Forex experts are slowly revealing their beliefs that the world power is shifting to the East, supporting their view with the facts regarding some events that are already taking place. We are seeing a strong determination of many countries in the East to purchase precious metals, reflecting a significant gold-buying program that may reveal more than a desire to grow a country’s capital. Russia, China, Iran, and Azerbaijan significantly increased their gold reserves, while India showed a greater interest in silver for its central reserves. As quite a pricy move, the purchase of precious metals is rather interesting, especially on such a large scale involving so many countries. What is more, we know that precious metals are indeed precious for their intrinsic value and are unlikely to depreciate in value, especially since their supplies are limited. In the case of a currency war, currencies would be the first in line to drop in value as a result of a poor economic downturn, whereas any country with heavy reserves of precious metals would not only be safe but could easily move the center of power in its direction.

With such a massive move towards precious metals that is noticeable in several countries, the lessons are there for the taking. If wealthy people and countries having more money than any forex trader can ever imagine are deciding to start buying gold to this extent, why should forex traders refrain from making the same move themselves? What is more, precious metals are always a good commodity to have regardless of exterior factors and current circumstances. Nevertheless, especially now, at these uncertain times, holding precious metals can be perceived as a smart business investment that can provide you with added security.

Investing in the crypto market also appears to be a tremendous opportunity for sustainable financial growth and security. However, even the most immersed crypto enthusiasts do not actually know where this market is going to go and how it is going to develop. In addition, while the downside of trading cryptocurrencies can be quite dramatic, taking you right down to zero, the upside is very likely to be extremely good. Nonetheless, despite the danger it involves, the crypto market still offers much value as a form of diversification, protecting you even if all of your other business ventures fall apart.  

 If traders secure themselves by entrusting their finances in different markets, i.e. forex, crypto, and metals, it will provide a great source of security and prove to be an extremely wise decision, especially in times such as the ones we are currently living. The return on such investments can double in the sense that once any recession is over, which often last approximately one to two years, a trader can buy any stock ties for example for a much cheaper price and thus increase his/her finance increasingly fast. That way, these individuals will easily find themselves on top, as most people are unable to do the same due to the effect the recession had on them. What is more, with such a vast variety of instruments for making money, traders can feel comfortable in case any one of them goes down because, as it often goes, another source of income will start to increase in value to substitute for the loss experienced in some other market.

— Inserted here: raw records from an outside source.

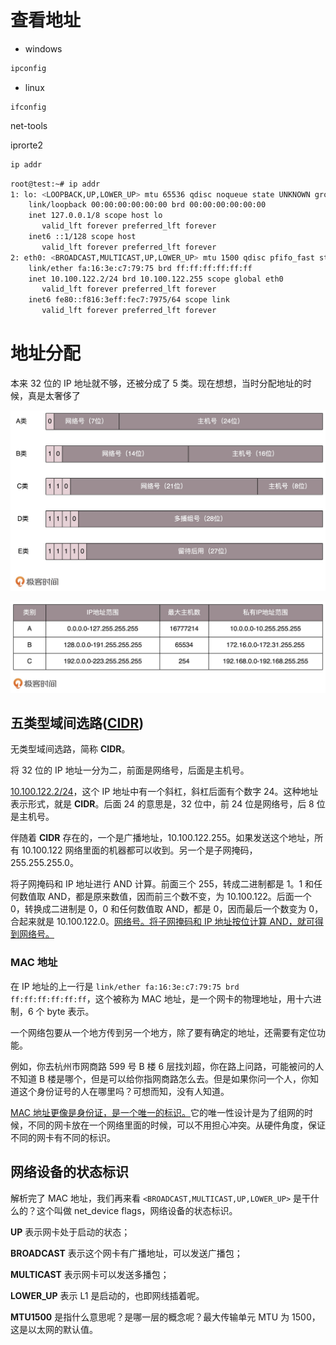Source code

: # 查看地址

- windows

```sh
ipconfig
```
- linux

```
ifconfig
```



net-tools 

iprorte2



```sh
ip addr
```

```sh
root@test:~# ip addr
1: lo: <LOOPBACK,UP,LOWER_UP> mtu 65536 qdisc noqueue state UNKNOWN group default 
    link/loopback 00:00:00:00:00:00 brd 00:00:00:00:00:00
    inet 127.0.0.1/8 scope host lo
       valid_lft forever preferred_lft forever
    inet6 ::1/128 scope host 
       valid_lft forever preferred_lft forever
2: eth0: <BROADCAST,MULTICAST,UP,LOWER_UP> mtu 1500 qdisc pfifo_fast state UP group default qlen 1000
    link/ether fa:16:3e:c7:79:75 brd ff:ff:ff:ff:ff:ff
    inet 10.100.122.2/24 brd 10.100.122.255 scope global eth0
       valid_lft forever preferred_lft forever
    inet6 fe80::f816:3eff:fec7:7975/64 scope link 
       valid_lft forever preferred_lft forever
```



# 地址分配



本来 32 位的 IP 地址就不够，还被分成了 5 类。现在想想，当时分配地址的时候，真是太奢侈了

![img](image/fa9a00346b8a83a84f4c00de948a5b5e.jpg)

![img](image/6de9d39a68520c8e3b75aa919fadb24c.jpg)



## 五类型域间选路(<u>CIDR</u>)

无类型域间选路，简称 **CIDR**。



将 32 位的 IP 地址一分为二，前面是网络号，后面是主机号。



<u>10.100.122.2/24</u>，这个 IP 地址中有一个斜杠，斜杠后面有个数字 24。这种地址表示形式，就是 **CIDR**。后面 24 的意思是，32 位中，前 24 位是网络号，后 8 位是主机号。





伴随着 **CIDR** 存在的，一个是广播地址，10.100.122.255。如果发送这个地址，所有 10.100.122 网络里面的机器都可以收到。另一个是子网掩码，255.255.255.0。





将子网掩码和 IP 地址进行 AND 计算。前面三个 255，转成二进制都是 1。1 和任何数值取 AND，都是原来数值，因而前三个数不变，为 10.100.122。后面一个 0，转换成二进制是 0，0 和任何数值取 AND，都是 0，因而最后一个数变为 0，合起来就是 10.100.122.0。<u>网络号。将子网掩码和 IP 地址按位计算 AND，就可得到网络号。</u>



### MAC 地址

在 IP 地址的上一行是 `link/ether fa:16:3e:c7:79:75 brd ff:ff:ff:ff:ff:ff`，这个被称为 MAC 地址，是一个网卡的物理地址，用十六进制，6 个 byte 表示。



一个网络包要从一个地方传到另一个地方，除了要有确定的地址，还需要有定位功能。



例如，你去杭州市网商路 599 号 B 楼 6 层找刘超，你在路上问路，可能被问的人不知道 B 楼是哪个，但是可以给你指网商路怎么去。但是如果你问一个人，你知道这个身份证号的人在哪里吗？可想而知，没有人知道。



<u>MAC 地址更像是身份证，是一个唯一的标识。</u>它的唯一性设计是为了组网的时候，不同的网卡放在一个网络里面的时候，可以不用担心冲突。从硬件角度，保证不同的网卡有不同的标识。





## 网络设备的状态标识



解析完了 MAC 地址，我们再来看 `<BROADCAST,MULTICAST,UP,LOWER_UP>` 是干什么的？这个叫做 net_device flags，网络设备的状态标识。



**UP** 表示网卡处于启动的状态；

**BROADCAST** 表示这个网卡有广播地址，可以发送广播包；

**MULTICAST** 表示网卡可以发送多播包；

**LOWER_UP** 表示 L1 是启动的，也即网线插着呢。

**MTU1500** 是指什么意思呢？是哪一层的概念呢？最大传输单元 MTU 为 1500，这是以太网的默认值。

In conclusion, although the USD is still seen as one of the strongest currencies worldwide and a currency of choice in terms of country reserves across the globe, traders need to think of diversification outside the forex market. Invest in techniques, methods, and systems that you use in trading currencies and, by all means, combine these experiences with other instruments that will provide you with security and stability should the USD or the US market start to depreciate in the future. And, lastly, even if you are just a beginner, or even more so, choose to invest your money no matter how small the amount is elsewhere because defense is equally important to offense.